A glimpse of a slick, professional team

I consider note taking to be a key behaviour of members of a world class service management desk. Note taking while investigating issues creates an audit trail that easily gives the engineer working on an issue, as well as others in the team, a trace of how something has been investigated. It allows others to be included on the investigation, allowing them to make contributions.

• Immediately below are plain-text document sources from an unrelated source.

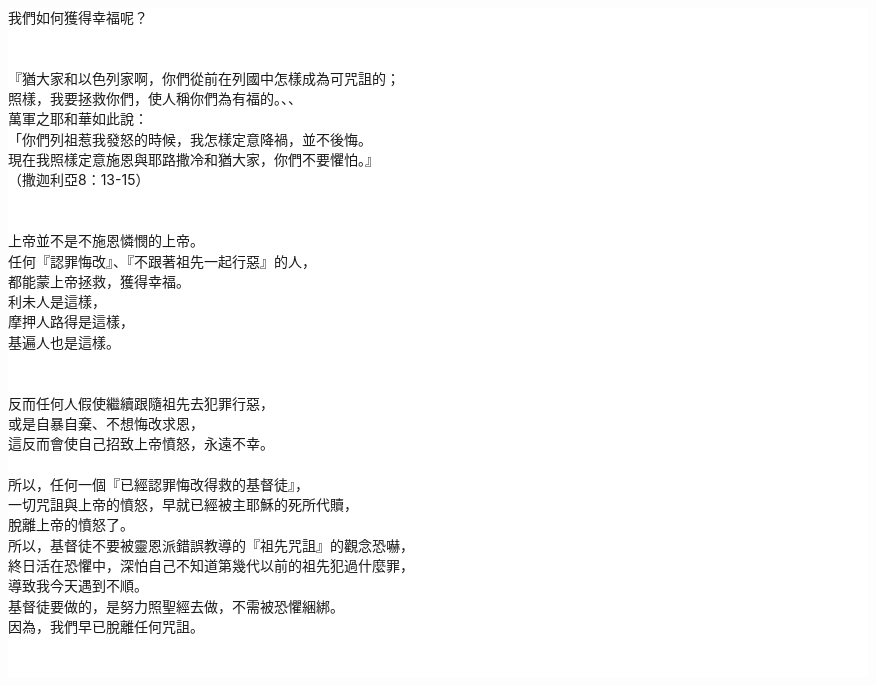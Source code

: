 <div>我們如何獲得幸福呢？</div>

<div>&nbsp;</div>

<div>&nbsp;</div>

<div>『猶大家和以色列家啊，你們從前在列國中怎樣成為可咒詛的；</div>

<div>照樣，我要拯救你們，使人稱你們為有福的。、、</div>

<div>萬軍之耶和華如此說：</div>

<div>「你們列祖惹我發怒的時候，我怎樣定意降禍，並不後悔。</div>

<div>現在我照樣定意施恩與耶路撒冷和猶大家，你們不要懼怕。』</div>

<div>（撒迦利亞8：13-15）</div>

<div>&nbsp;</div>

<div>&nbsp;</div>

<div>上帝並不是不施恩憐憫的上帝。</div>

<div>任何『認罪悔改』、『不跟著祖先一起行惡』的人，</div>

<div>都能蒙上帝拯救，獲得幸福。</div>

<div>利未人是這樣，</div>

<div>摩押人路得是這樣，</div>

<div>基遍人也是這樣。</div>

<div>&nbsp;</div>

<div>&nbsp;</div>

<div>反而任何人假使繼續跟隨祖先去犯罪行惡，</div>

<div>或是自暴自棄、不想悔改求恩，</div>

<div>這反而會使自己招致上帝憤怒，永遠不幸。</div>

<div>&nbsp;</div>

<div>所以，任何一個『已經認罪悔改得救的基督徒』，</div>

<div>一切咒詛與上帝的憤怒，早就已經被主耶穌的死所代贖，</div>

<div>脫離上帝的憤怒了。</div>

<div>所以，基督徒不要被靈恩派錯誤教導的『祖先咒詛』的觀念恐嚇，</div>

<div>終日活在恐懼中，深怕自己不知道第幾代以前的祖先犯過什麼罪，</div>

<div>導致我今天遇到不順。</div>

<div>基督徒要做的，是努力照聖經去做，不需被恐懼綑綁。</div>

<div>因為，我們早已脫離任何咒詛。</div>

<div>&nbsp;</div>

<div>&nbsp;</div>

Without the key behaviour of note taking, the service management desk becomes prone to common problems that frustrate stakeholders of less well managed service desks:
  • Lack of visibility of issues raised by end users
  • Engineers progressing issues in isolation and difficulty in tracking the progress they have made on issues
  • Difficulty in different engineers picking up and progressing issues worked on by other engineers
  • Difficulty in work done by an engineer to be peer reviewed and retrospectively reviewed
  • Over-reliance on specific engineers for specific tasks
I am currently building a service desk team, with many members of the team inherited from elsewhere. Getting their adoption of the note taking practise has been slow to happen, but today I've started to see a glimpse of the kind of slick, professional team we are working towards: able to pass issues between engineers easily, with clear visibility to anyone interested of the technical investigation done and confidence in the capability of the team rather than individuals.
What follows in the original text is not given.